Anyone who wants to split the electoral atom must first make a key assumption about assigning votes — and there’s no single right answer.

In cases where a precinct is divided between multiple districts without any suitable comparison to a congressional race (so in our analysis, any election before 2022 broken down by the 2022 lines), our policy is to allocate a split precinct’s votes across all districts evenly.

This methodological decision notably differs from other standard techniques, such as assuming votes are allocated proportionally (e.g. measuring how much of a precinct’s land area is located in each district) or even making educated guesses by eyeballing maps. This means our toplines might differ slightly from results produced using alternate methods.

But for Baseline in particular, we believe dividing votes evenly is the most defensible and repeatable solution given the project’s scale, scope, and goals. So we calculated our own district-level breakdowns for all elections of interest — including those already crunched by other sources — to build consistency in the Baseline database and potentially spotlight any systematic errors or biases in our approach.

Comparing both sets of numbers, the largest discrepancies were in districts with a large share of split precincts, as well as in competitive seats where differences in margin stick out due to rounding. But even in most worst-case scenarios, the various precinct-splitting methods landed within approximately 2 points of each other.

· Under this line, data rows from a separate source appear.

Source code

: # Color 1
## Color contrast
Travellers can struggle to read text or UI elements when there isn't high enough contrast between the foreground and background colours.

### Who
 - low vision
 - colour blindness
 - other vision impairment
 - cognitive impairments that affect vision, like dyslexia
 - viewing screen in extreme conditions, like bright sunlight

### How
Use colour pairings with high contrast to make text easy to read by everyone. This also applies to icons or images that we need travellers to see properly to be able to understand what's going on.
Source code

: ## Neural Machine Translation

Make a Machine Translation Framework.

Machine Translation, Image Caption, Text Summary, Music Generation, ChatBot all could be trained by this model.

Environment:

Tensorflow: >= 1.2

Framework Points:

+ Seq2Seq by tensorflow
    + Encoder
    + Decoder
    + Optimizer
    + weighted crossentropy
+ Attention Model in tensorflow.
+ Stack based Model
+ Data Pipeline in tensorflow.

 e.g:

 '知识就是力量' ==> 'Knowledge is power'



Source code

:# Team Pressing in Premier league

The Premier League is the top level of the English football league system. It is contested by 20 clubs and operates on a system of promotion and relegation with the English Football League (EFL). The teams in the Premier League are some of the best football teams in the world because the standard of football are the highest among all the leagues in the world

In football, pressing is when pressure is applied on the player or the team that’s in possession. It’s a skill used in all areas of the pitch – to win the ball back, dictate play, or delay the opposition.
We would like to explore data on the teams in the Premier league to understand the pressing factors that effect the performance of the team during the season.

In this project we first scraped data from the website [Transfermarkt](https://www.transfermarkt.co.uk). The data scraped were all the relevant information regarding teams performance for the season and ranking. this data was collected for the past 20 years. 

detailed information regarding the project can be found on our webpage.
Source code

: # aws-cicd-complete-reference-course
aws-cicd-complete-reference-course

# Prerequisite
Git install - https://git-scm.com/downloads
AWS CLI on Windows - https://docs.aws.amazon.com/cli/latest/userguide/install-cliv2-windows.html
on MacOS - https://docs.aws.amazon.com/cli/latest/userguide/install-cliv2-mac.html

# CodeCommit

Fortunately, 2016, 2018, and 2020 will eventually be replaced by 2022, 2024, and 2026 in future Baseline calculations — meaning with each passing year, this methodological distinction matters less.

Putting It Together
Once all precincts have been properly split and allocated, the final step is to add everything up to the district level, then repeat this process for each election of interest in the district. Consider the full breakdown of results in Massachusetts’ 9th District:

Baseline’s major advantage — its depth — is quickly clear. The two most commonly cited elections at the congressional district level are the most recent House and presidential races, both of which saw the Democrat win by around 18 points in this seat. But with the added context of a dozen down ballot races, we get a better sense of the 9th’s elasticity, and of each party’s “true” vote ceiling or floor.

We can also check to see how the district’s partisan preferences hold up in different national environments: compare the margins in the 2018 cohort of races (when Democrats carried the national House popular vote by 8.6 points) to those in 2022 (when Republicans won by 2.8 points).

To calculate each party’s Baseline, simply take the trimmed mean of all previous elections — in other words, an average omitting the highest and lowest values for each party.

In the 9th District, the formula drops Democrats’ strongest performance (65 percent in the 2018 secretary of the commonwealth race that saw William Galvin earn his seventh term), as well as Republicans’ strongest performance (74 percent in then-Gov. Charlie Baker’s re-election that same year). The average also ignores each party’s weakest showing, which in this case happened to be those same races (Democrats’ 26 percent against Baker, and Republicans’ 32 percent against Galvin).

Ultimately, the 9th’s Democratic Baseline is 56.1 percent, while its Republican Baseline is 41.3 percent. The district’s Baseline margin — D+14.8 — suggests this seat is a few points more Republican-leaning than the two D+18 federal races would indicate on their own.